Holmes has served on the ministry team of Yorkminster Park since 1995 and as the minister of the congregation since 2001. Yorkminster Park is the largest Baptist church in Canada and is located at the corner of Yonge and St. Clair Streets.
“Some people call Yonge Street the main street of Canada,” he said in 2017. “No two days are the same.”
Holmes believes it is important for clergy to be in relation to and community with people of other faiths.
“Many in my congregation work with people from other faiths, and they look for someone to take the lead in fostering understanding,” he said. “I won’t speak for other faiths, but I will listen and walk together with them.”
During his time with the congregation, it has grown into an increasingly diverse and multi-cultural family. While the church has a long history of excellence in music, liturgy and preaching, it has also become a community center for culture and the arts as well as many missional endeavours focused on relieving food insecurity, providing shelter and offering housing for those who are homeless and support for refugees.

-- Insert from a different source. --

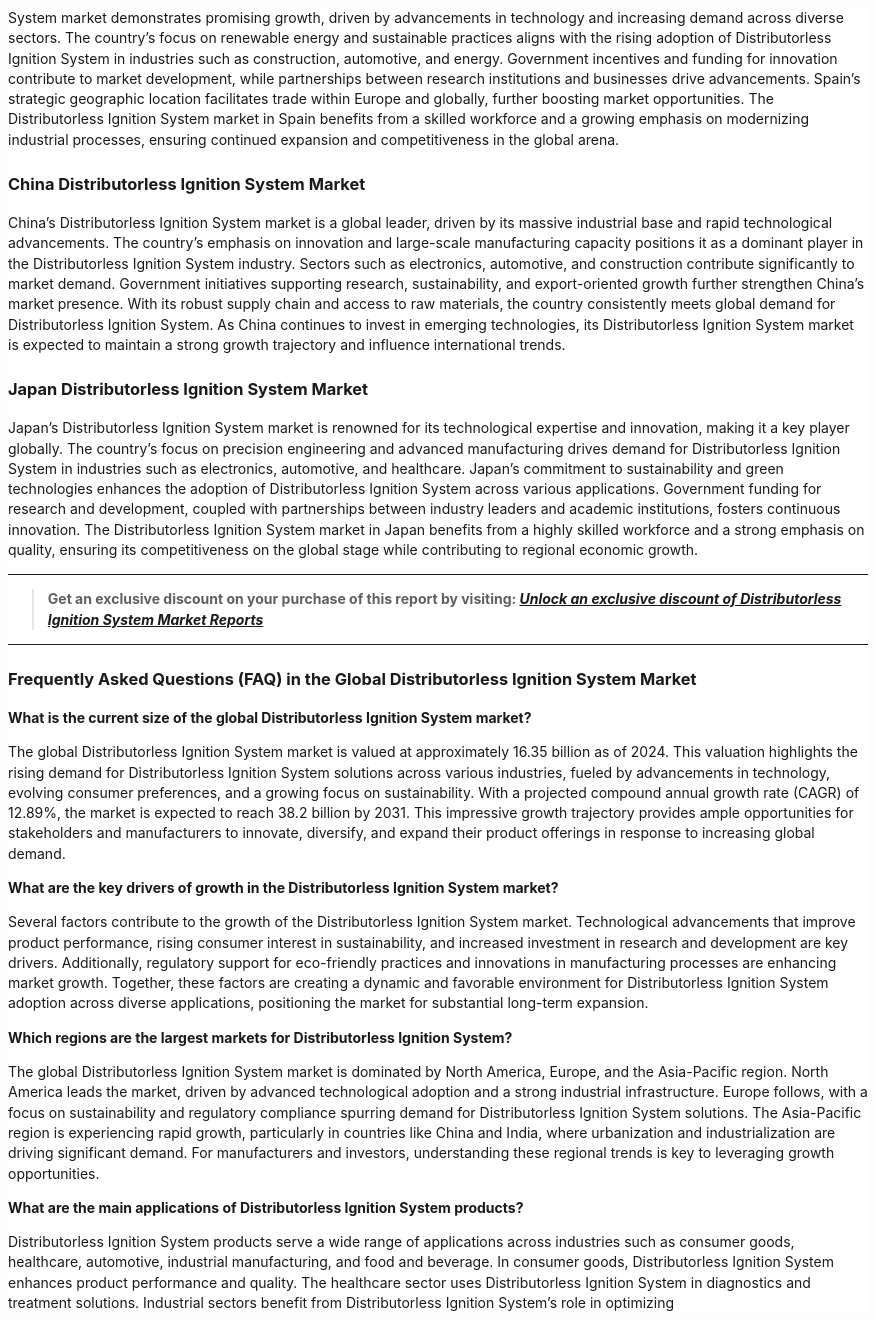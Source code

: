 System market demonstrates promising growth, driven by advancements in technology and increasing demand across diverse sectors. The country&rsquo;s focus on renewable energy and sustainable practices aligns with the rising adoption of Distributorless Ignition System in industries such as construction, automotive, and energy. Government incentives and funding for innovation contribute to market development, while partnerships between research institutions and businesses drive advancements. Spain&rsquo;s strategic geographic location facilitates trade within Europe and globally, further boosting market opportunities. The Distributorless Ignition System market in Spain benefits from a skilled workforce and a growing emphasis on modernizing industrial processes, ensuring continued expansion and competitiveness in the global arena.</p><h3>China Distributorless Ignition System Market</h3><p>China&rsquo;s Distributorless Ignition System market is a global leader, driven by its massive industrial base and rapid technological advancements. The country&rsquo;s emphasis on innovation and large-scale manufacturing capacity positions it as a dominant player in the Distributorless Ignition System industry. Sectors such as electronics, automotive, and construction contribute significantly to market demand. Government initiatives supporting research, sustainability, and export-oriented growth further strengthen China&rsquo;s market presence. With its robust supply chain and access to raw materials, the country consistently meets global demand for Distributorless Ignition System. As China continues to invest in emerging technologies, its Distributorless Ignition System market is expected to maintain a strong growth trajectory and influence international trends.</p><h3>Japan Distributorless Ignition System Market</h3><p>Japan&rsquo;s Distributorless Ignition System market is renowned for its technological expertise and innovation, making it a key player globally. The country&rsquo;s focus on precision engineering and advanced manufacturing drives demand for Distributorless Ignition System in industries such as electronics, automotive, and healthcare. Japan&rsquo;s commitment to sustainability and green technologies enhances the adoption of Distributorless Ignition System across various applications. Government funding for research and development, coupled with partnerships between industry leaders and academic institutions, fosters continuous innovation. The Distributorless Ignition System market in Japan benefits from a highly skilled workforce and a strong emphasis on quality, ensuring its competitiveness on the global stage while contributing to regional economic growth.</p><hr /><blockquote><p><strong>Get an exclusive discount on your purchase of this report by visiting: <em><a href="://marketresearchpulse.com/ask-for-discount/125999?utm_source=Github&amp;utm_medium=0110">Unlock an exclusive discount of Distributorless Ignition System Market Reports</a></em>&nbsp;</strong></p></blockquote><hr /><h3>Frequently Asked Questions (FAQ) in the Global Distributorless Ignition System Market</h3><p><strong>What is the current size of the global Distributorless Ignition System market?</strong></p><p>The global Distributorless Ignition System market is valued at approximately 16.35 billion as of 2024. This valuation highlights the rising demand for Distributorless Ignition System solutions across various industries, fueled by advancements in technology, evolving consumer preferences, and a growing focus on sustainability. With a projected compound annual growth rate (CAGR) of 12.89%, the market is expected to reach 38.2 billion by 2031. This impressive growth trajectory provides ample opportunities for stakeholders and manufacturers to innovate, diversify, and expand their product offerings in response to increasing global demand.</p><p><strong>What are the key drivers of growth in the Distributorless Ignition System market?</strong></p><p>Several factors contribute to the growth of the Distributorless Ignition System market. Technological advancements that improve product performance, rising consumer interest in sustainability, and increased investment in research and development are key drivers. Additionally, regulatory support for eco-friendly practices and innovations in manufacturing processes are enhancing market growth. Together, these factors are creating a dynamic and favorable environment for Distributorless Ignition System adoption across diverse applications, positioning the market for substantial long-term expansion.</p><p><strong>Which regions are the largest markets for Distributorless Ignition System?</strong></p><p>The global Distributorless Ignition System market is dominated by North America, Europe, and the Asia-Pacific region. North America leads the market, driven by advanced technological adoption and a strong industrial infrastructure. Europe follows, with a focus on sustainability and regulatory compliance spurring demand for Distributorless Ignition System solutions. The Asia-Pacific region is experiencing rapid growth, particularly in countries like China and India, where urbanization and industrialization are driving significant demand. For manufacturers and investors, understanding these regional trends is key to leveraging growth opportunities.</p><p><strong>What are the main applications of Distributorless Ignition System products?</strong></p><p>Distributorless Ignition System products serve a wide range of applications across industries such as consumer goods, healthcare, automotive, industrial manufacturing, and food and beverage. In consumer goods, Distributorless Ignition System enhances product performance and quality. The healthcare sector uses Distributorless Ignition System in diagnostics and treatment solutions. Industrial sectors benefit from Distributorless Ignition System&rsquo;s role in optimizing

While Holmes’ family roots are in Ontario, as a child of the manse he spent most of his formative years in Victoria, British Columbia, where he graduated from the University of Victoria and served as ombudsman of the university. He holds a Master of Divinity degree from Wycliffe College at the University of Toronto and a Doctor of Ministry from Acadia University in Nova Scotia. Prior to his call to Yorkminster Park, he served churches in Toronto and Montreal.
Holmes approaches the pulpit as a gifted storyteller with a pastoral heart. He is the host of Yorkminster Park’s Lester Randall Preaching Fellowship, which attracts clergy from far and wide. He has contributed to Biblical commentaries and preached in churches in Europe, the Middle East and in both Canada and the United States.
In recognition of Holmes’ leadership in ecumenical and interfaith endeavours in the city and beyond, the Toronto Commandery of the Order of St. Lazarus of Jerusalem named him as the recipient of their 2022 Marjorie McKinnon Ecumenical Lifetime Achievement Award. Holmes was a recipient of the Queen Elizabeth ll Diamond Jubilee Medal and the King Charles Coronation Medal, both awarded to “honor significant contributions and achievements by Canadians.” In 2016, he was named an Honorary Lifetime Fellow of Acadia Divinity College. He serves as chaplain to the Royal Commonwealth Society and a board member of the House of Compassion.